Die Mittel aus den USA reichen wahrscheinlich bis zum Spätsommer. Dann muss Biden von einem gespaltenen Kongress mehr Geld anfordern. Spätestens im Wahljahr 2024 wird Biden unter Druck geraten, stärker auf einen Waffenstillstand und eine diplomatische Lösung zu drängen.
Zu Ihrer Zeit im Weißen Haus wurde gerade das Abkommen Minsk II verhandelt. Hätten Sie damals geglaubt, dass es jemals zu einem Einmarsch in die Ukraine kommt?

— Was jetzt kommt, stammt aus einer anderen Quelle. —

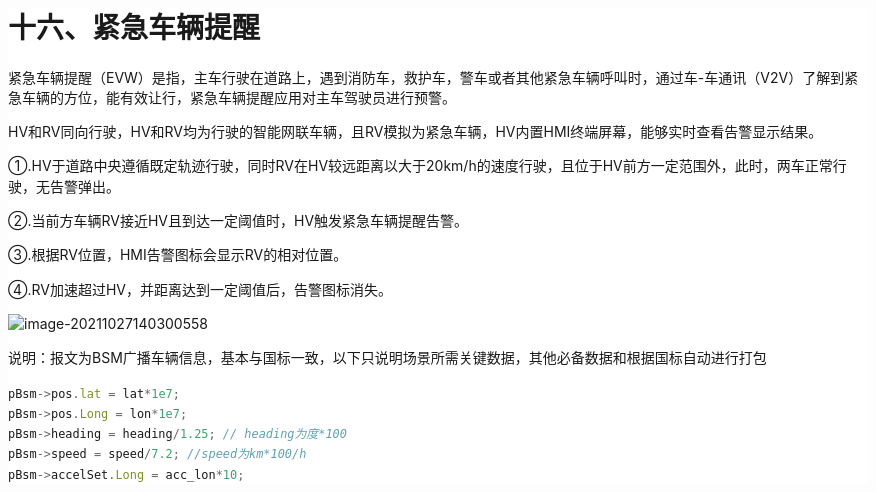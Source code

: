 # 十六、紧急车辆提醒

紧急车辆提醒（EVW）是指，主车行驶在道路上，遇到消防车，救护车，警车或者其他紧急车辆呼叫时，通过车-车通讯（V2V）了解到紧急车辆的方位，能有效让行，紧急车辆提醒应用对主车驾驶员进行预警。

HV和RV同向行驶，HV和RV均为行驶的智能网联车辆，且RV模拟为紧急车辆，HV内置HMI终端屏幕，能够实时查看告警显示结果。

①.HV于道路中央遵循既定轨迹行驶，同时RV在HV较远距离以大于20km/h的速度行驶，且位于HV前方一定范围外，此时，两车正常行驶，无告警弹出。

②.当前方车辆RV接近HV且到达一定阈值时，HV触发紧急车辆提醒告警。

③.根据RV位置，HMI告警图标会显示RV的相对位置。

④.RV加速超过HV，并距离达到一定阈值后，告警图标消失。

![image-20211027140300558](https://gitee.com/er-huomeng/l-img/raw/master/image-20211027140300558.png)

说明：报文为BSM广播车辆信息，基本与国标一致，以下只说明场景所需关键数据，其他必备数据和根据国标自动进行打包

```js
pBsm->pos.lat = lat*1e7;
pBsm->pos.Long = lon*1e7;
pBsm->heading = heading/1.25; // heading为度*100
pBsm->speed = speed/7.2; //speed为km*100/h
pBsm->accelSet.Long = acc_lon*10;
```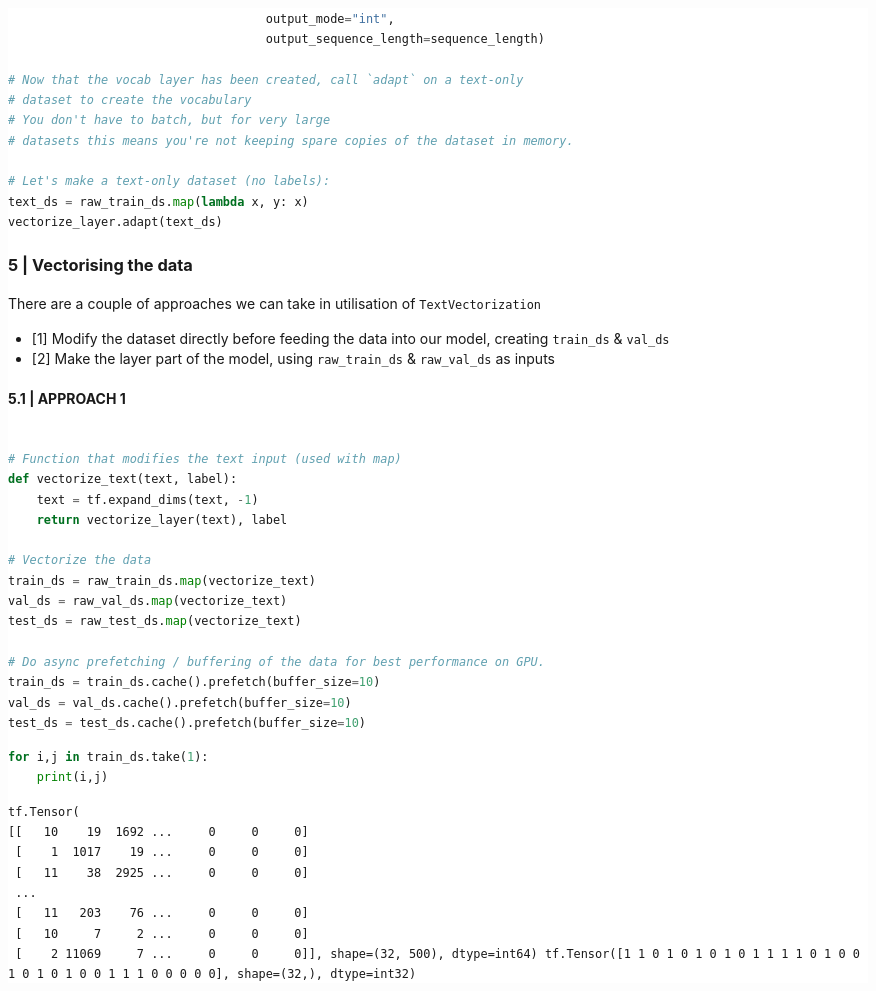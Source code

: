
 ```python
                                    output_mode="int",
                                    output_sequence_length=sequence_length)

# Now that the vocab layer has been created, call `adapt` on a text-only
# dataset to create the vocabulary
# You don't have to batch, but for very large
# datasets this means you're not keeping spare copies of the dataset in memory.

# Let's make a text-only dataset (no labels):
text_ds = raw_train_ds.map(lambda x, y: x)
vectorize_layer.adapt(text_ds)

```

### 5 | Vectorising the data

There are a couple of approaches we can take in utilisation of <code>TextVectorization</code>
- [1] Modify the dataset directly before feeding the data into our model, creating <code>train_ds</code> & <code>val_ds</code>
- [2] Make the layer part of the model, using <code>raw_train_ds</code> & <code>raw_val_ds</code> as inputs

#### 5.1 | APPROACH 1

```python

# Function that modifies the text input (used with map)
def vectorize_text(text, label):
    text = tf.expand_dims(text, -1)
    return vectorize_layer(text), label

# Vectorize the data 
train_ds = raw_train_ds.map(vectorize_text)
val_ds = raw_val_ds.map(vectorize_text)
test_ds = raw_test_ds.map(vectorize_text)

# Do async prefetching / buffering of the data for best performance on GPU.
train_ds = train_ds.cache().prefetch(buffer_size=10)
val_ds = val_ds.cache().prefetch(buffer_size=10)
test_ds = test_ds.cache().prefetch(buffer_size=10)

```

```python
for i,j in train_ds.take(1):
    print(i,j)
```

```
tf.Tensor(
[[   10    19  1692 ...     0     0     0]
 [    1  1017    19 ...     0     0     0]
 [   11    38  2925 ...     0     0     0]
 ...
 [   11   203    76 ...     0     0     0]
 [   10     7     2 ...     0     0     0]
 [    2 11069     7 ...     0     0     0]], shape=(32, 500), dtype=int64) tf.Tensor([1 1 0 1 0 1 0 1 0 1 1 1 1 0 1 0 0 1 0 1 0 1 0 0 1 1 1 0 0 0 0 0], shape=(32,), dtype=int32)
```
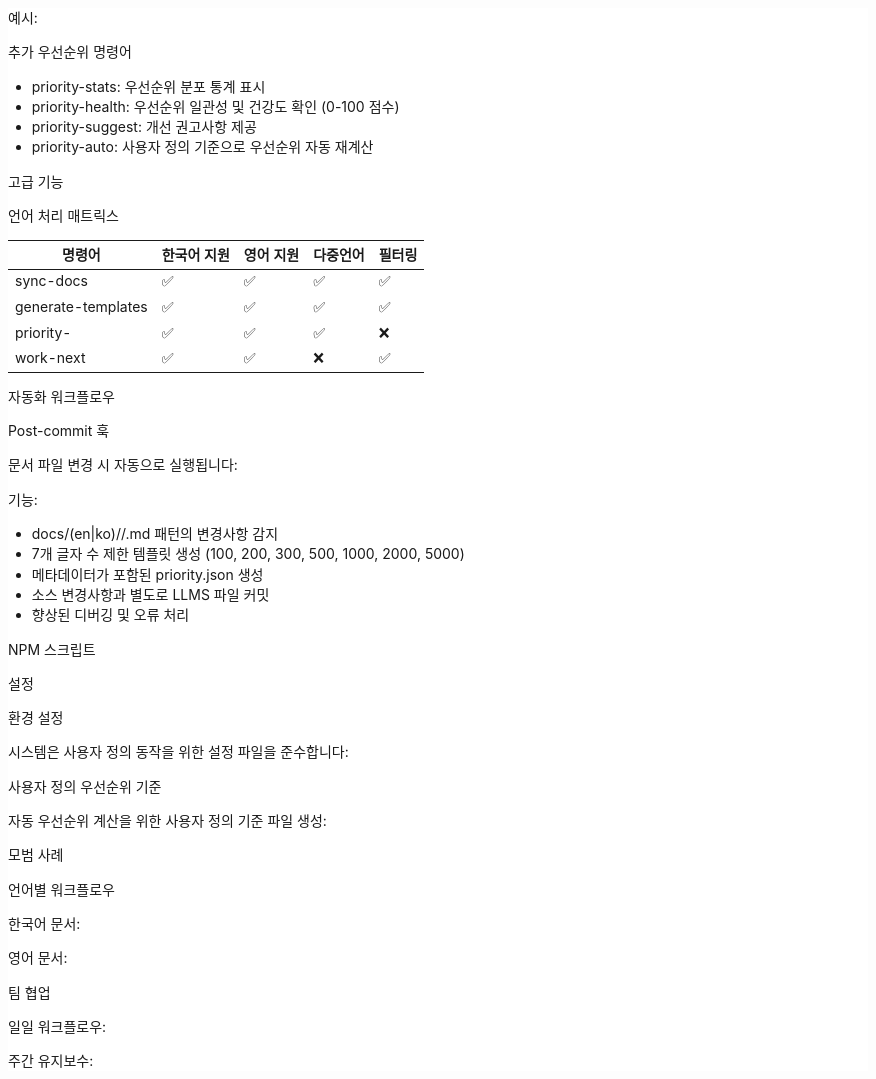 예시:

추가 우선순위 명령어

- priority-stats: 우선순위 분포 통계 표시
- priority-health: 우선순위 일관성 및 건강도 확인 (0-100 점수)
- priority-suggest: 개선 권고사항 제공
- priority-auto: 사용자 정의 기준으로 우선순위 자동 재계산

고급 기능

언어 처리 매트릭스

| 명령어 | 한국어 지원 | 영어 지원 | 다중언어 | 필터링 |
|---------|-------------|-----------|----------|--------|
| sync-docs | ✅ | ✅ | ✅ | ✅ |
| generate-templates | ✅ | ✅ | ✅ | ✅ |
| priority- | ✅ | ✅ | ✅ | ❌ |
| work-next | ✅ | ✅ | ❌ | ✅ |

자동화 워크플로우

Post-commit 훅

문서 파일 변경 시 자동으로 실행됩니다:

기능:
- docs/(en|ko)//.md 패턴의 변경사항 감지
- 7개 글자 수 제한 템플릿 생성 (100, 200, 300, 500, 1000, 2000, 5000)
- 메타데이터가 포함된 priority.json 생성
- 소스 변경사항과 별도로 LLMS 파일 커밋
- 향상된 디버깅 및 오류 처리

NPM 스크립트

설정

환경 설정

시스템은 사용자 정의 동작을 위한 설정 파일을 준수합니다:

사용자 정의 우선순위 기준

자동 우선순위 계산을 위한 사용자 정의 기준 파일 생성:

모범 사례

언어별 워크플로우

한국어 문서:

영어 문서:

팀 협업

일일 워크플로우:

주간 유지보수:
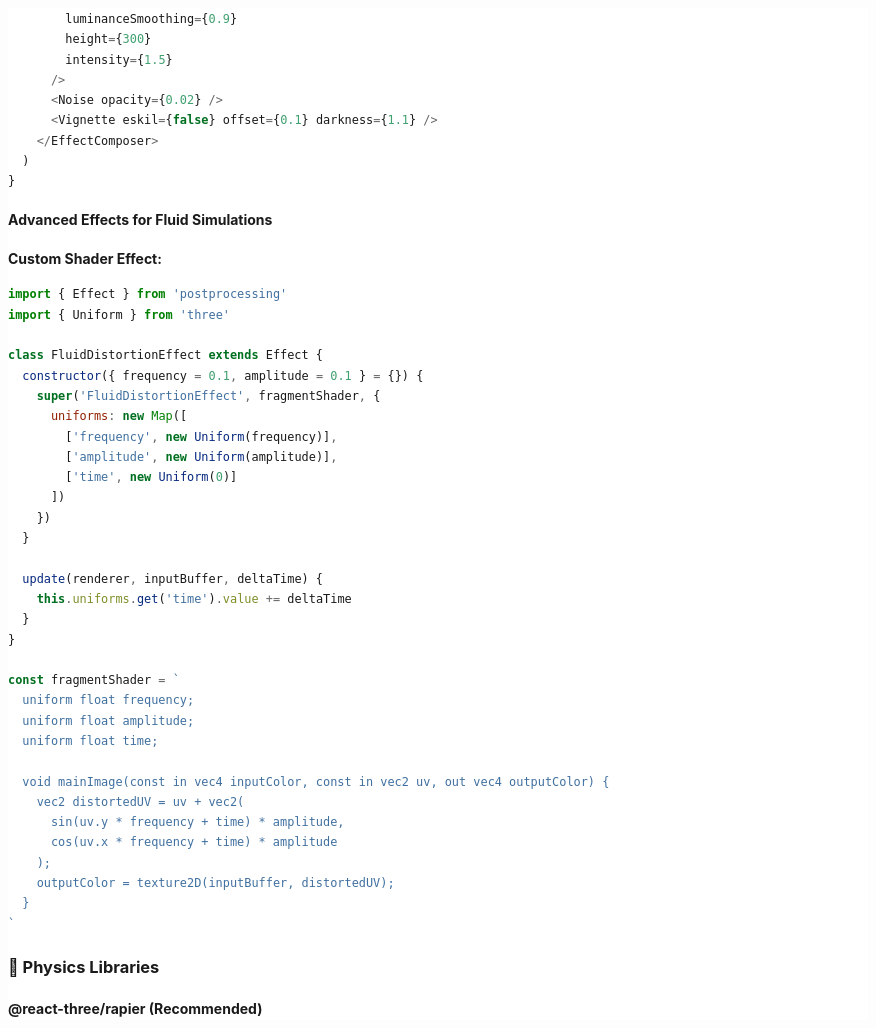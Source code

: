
 ```javascript
        luminanceSmoothing={0.9} 
        height={300} 
        intensity={1.5}
      />
      <Noise opacity={0.02} />
      <Vignette eskil={false} offset={0.1} darkness={1.1} />
    </EffectComposer>
  )
}
```

#### Advanced Effects for Fluid Simulations

**Custom Shader Effect:**
```javascript
import { Effect } from 'postprocessing'
import { Uniform } from 'three'

class FluidDistortionEffect extends Effect {
  constructor({ frequency = 0.1, amplitude = 0.1 } = {}) {
    super('FluidDistortionEffect', fragmentShader, {
      uniforms: new Map([
        ['frequency', new Uniform(frequency)],
        ['amplitude', new Uniform(amplitude)],
        ['time', new Uniform(0)]
      ])
    })
  }

  update(renderer, inputBuffer, deltaTime) {
    this.uniforms.get('time').value += deltaTime
  }
}

const fragmentShader = `
  uniform float frequency;
  uniform float amplitude;
  uniform float time;

  void mainImage(const in vec4 inputColor, const in vec2 uv, out vec4 outputColor) {
    vec2 distortedUV = uv + vec2(
      sin(uv.y * frequency + time) * amplitude,
      cos(uv.x * frequency + time) * amplitude
    );
    outputColor = texture2D(inputBuffer, distortedUV);
  }
`
```

### 🦝 Physics Libraries

#### @react-three/rapier (Recommended)
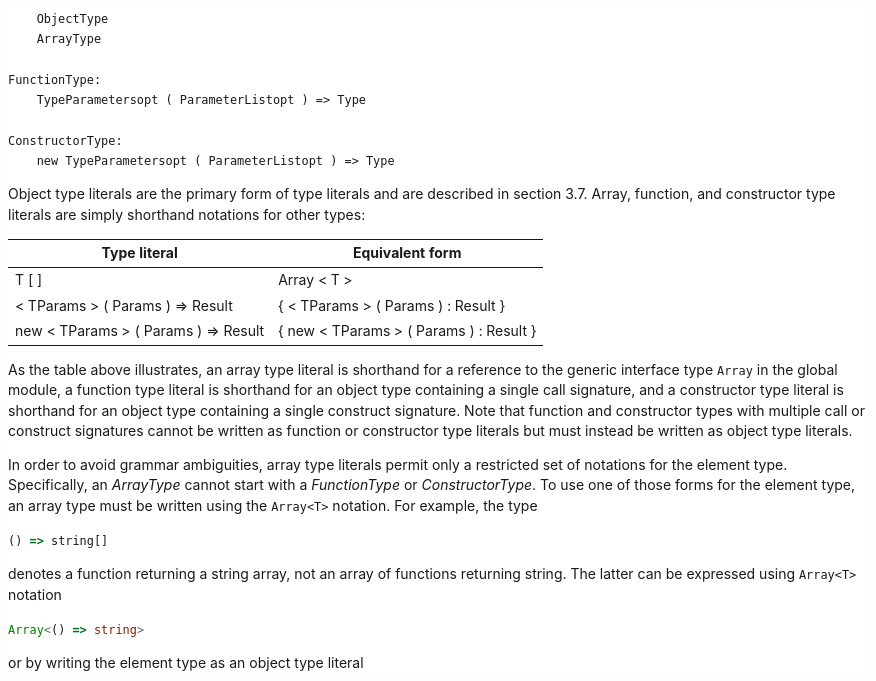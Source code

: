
 ```text
    ObjectType
    ArrayType

FunctionType:
    TypeParametersopt ( ParameterListopt ) => Type

ConstructorType:
    new TypeParametersopt ( ParameterListopt ) => Type
```

Object type literals are the primary form of type literals and are described in section 3.7. Array, function,
and constructor type literals are simply shorthand notations for other types:

| Type literal | Equivalent form |
| ---- | ---- |
| T [ ] | Array < T > |
| < TParams > ( Params ) => Result | { < TParams > ( Params ) : Result } |
| new < TParams > ( Params ) => Result | { new < TParams > ( Params ) : Result } |

As the table above illustrates, an array type literal is shorthand for a reference to the generic interface type
`Array` in the global module, a function type literal is shorthand for an object type containing a single call
signature, and a constructor type literal is shorthand for an object type containing a single construct
signature. Note that function and constructor types with multiple call or construct signatures cannot be
written as function or constructor type literals but must instead be written as object type literals.

In order to avoid grammar ambiguities, array type literals permit only a restricted set of notations for the
element type. Specifically, an *ArrayType* cannot start with a *FunctionType* or *ConstructorType*. To use one
of those forms for the element type, an array type must be written using the `Array<T>` notation. For
example, the type

```typescript
() => string[]
```

denotes a function returning a string array, not an array of functions returning string. The latter can be
expressed using `Array<T>` notation

```typescript
Array<() => string>
```

or by writing the element type as an object type literal
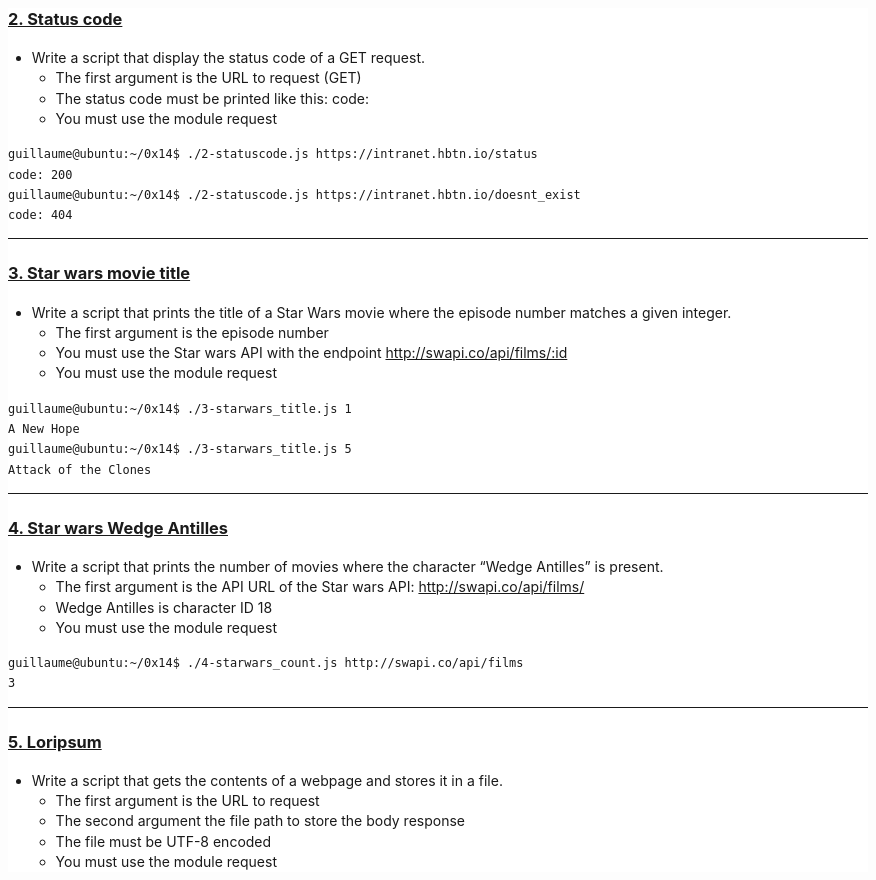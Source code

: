 
### [2. Status code](./2-statuscode.js)

- Write a script that display the status code of a GET request.
  - The first argument is the URL to request (GET)
  - The status code must be printed like this: code: <status code>
  - You must use the module request

```
guillaume@ubuntu:~/0x14$ ./2-statuscode.js https://intranet.hbtn.io/status
code: 200
guillaume@ubuntu:~/0x14$ ./2-statuscode.js https://intranet.hbtn.io/doesnt_exist
code: 404
```

---

### [3. Star wars movie title](./3-starwars_title.js)

- Write a script that prints the title of a Star Wars movie where the episode number matches a given integer.
  - The first argument is the episode number
  - You must use the Star wars API with the endpoint http://swapi.co/api/films/:id
  - You must use the module request

```
guillaume@ubuntu:~/0x14$ ./3-starwars_title.js 1
A New Hope
guillaume@ubuntu:~/0x14$ ./3-starwars_title.js 5
Attack of the Clones
```

---

### [4. Star wars Wedge Antilles](./4-starwars_count.js)

- Write a script that prints the number of movies where the character “Wedge Antilles” is present.
  - The first argument is the API URL of the Star wars API: http://swapi.co/api/films/
  - Wedge Antilles is character ID 18
  - You must use the module request

```
guillaume@ubuntu:~/0x14$ ./4-starwars_count.js http://swapi.co/api/films
3
```

---

### [5. Loripsum](./5-request_store.js)

- Write a script that gets the contents of a webpage and stores it in a file.
  - The first argument is the URL to request
  - The second argument the file path to store the body response
  - The file must be UTF-8 encoded
  - You must use the module request
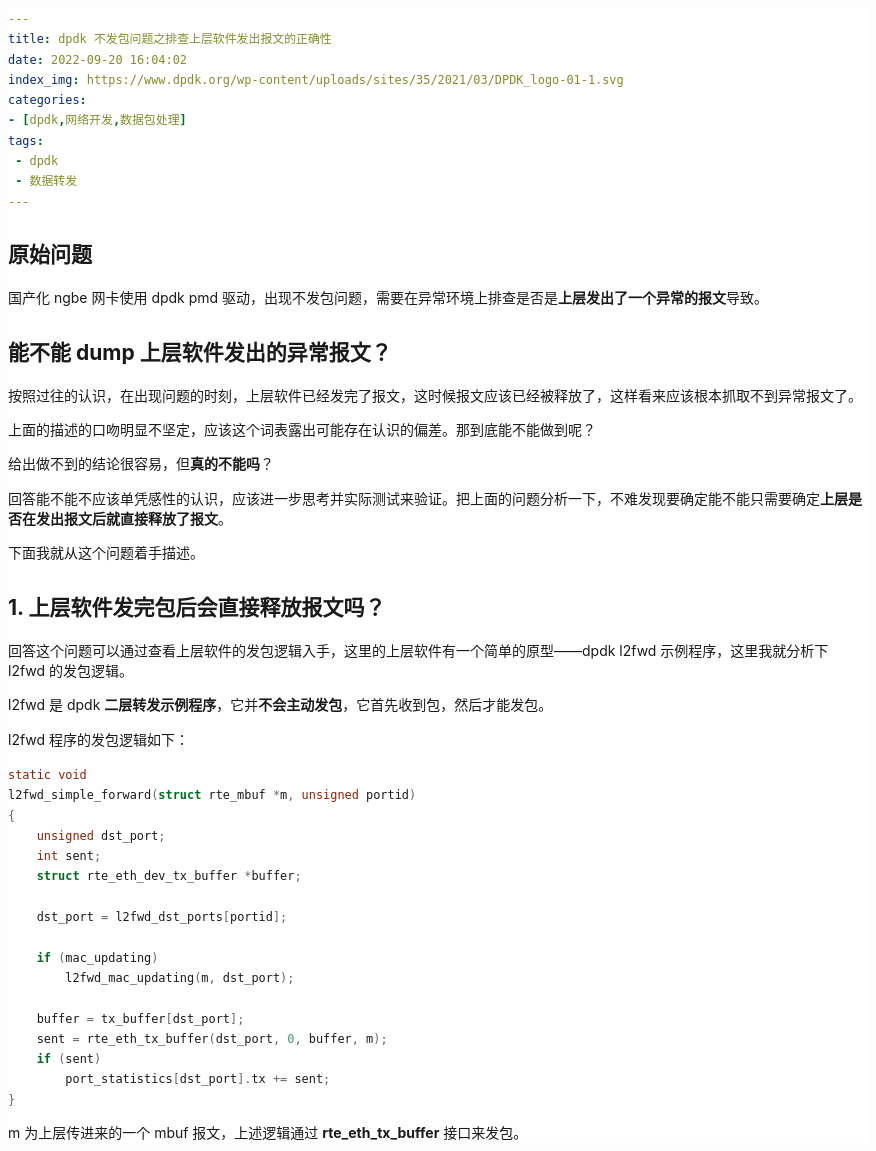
 ```yaml
---
title: dpdk 不发包问题之排查上层软件发出报文的正确性
date: 2022-09-20 16:04:02
index_img: https://www.dpdk.org/wp-content/uploads/sites/35/2021/03/DPDK_logo-01-1.svg
categories:
- [dpdk,网络开发,数据包处理]
tags:
 - dpdk
 - 数据转发
---
```


## 原始问题
国产化 ngbe 网卡使用 dpdk pmd 驱动，出现不发包问题，需要在异常环境上排查是否是**上层发出了一个异常的报文**导致。

## 能不能 dump 上层软件发出的异常报文？
按照过往的认识，在出现问题的时刻，上层软件已经发完了报文，这时候报文应该已经被释放了，这样看来应该根本抓取不到异常报文了。

上面的描述的口吻明显不坚定，应该这个词表露出可能存在认识的偏差。那到底能不能做到呢？

给出做不到的结论很容易，但**真的不能吗**？

回答能不能不应该单凭感性的认识，应该进一步思考并实际测试来验证。把上面的问题分析一下，不难发现要确定能不能只需要确定**上层是否在发出报文后就直接释放了报文**。

下面我就从这个问题着手描述。
## 1. 上层软件发完包后会直接释放报文吗？
回答这个问题可以通过查看上层软件的发包逻辑入手，这里的上层软件有一个简单的原型——dpdk l2fwd 示例程序，这里我就分析下 l2fwd 的发包逻辑。

l2fwd 是 dpdk **二层转发示例程序**，它并**不会主动发包**，它首先收到包，然后才能发包。

l2fwd 程序的发包逻辑如下：
```c
static void
l2fwd_simple_forward(struct rte_mbuf *m, unsigned portid)
{
	unsigned dst_port;
	int sent;
	struct rte_eth_dev_tx_buffer *buffer;

	dst_port = l2fwd_dst_ports[portid];

	if (mac_updating)
		l2fwd_mac_updating(m, dst_port);

	buffer = tx_buffer[dst_port];
	sent = rte_eth_tx_buffer(dst_port, 0, buffer, m);
	if (sent)
		port_statistics[dst_port].tx += sent;
}
```
m 为上层传进来的一个 mbuf 报文，上述逻辑通过 **rte_eth_tx_buffer** 接口来发包。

Ich habe Putin immer als strategisch und berechnend eingeschätzt, als Unruhestifter, der sich Kämpfe aussucht, die er gewinnen kann. Er nahm „kleine Bissen“: von der Krim, ein Stück vom Donbass, er platzierte Truppen in Syrien oder in Libyen.
Aber dass er versuchen würde, ein Land mit 40 Millionen Einwohnern zu übernehmen, hielt auch ich nicht für möglich. Es ist eine Katastrophe, und wirklich auch ein strategischer Rückschlag für Russland. Es wird Generationen dauern, bis sich das Land davon erholt hat.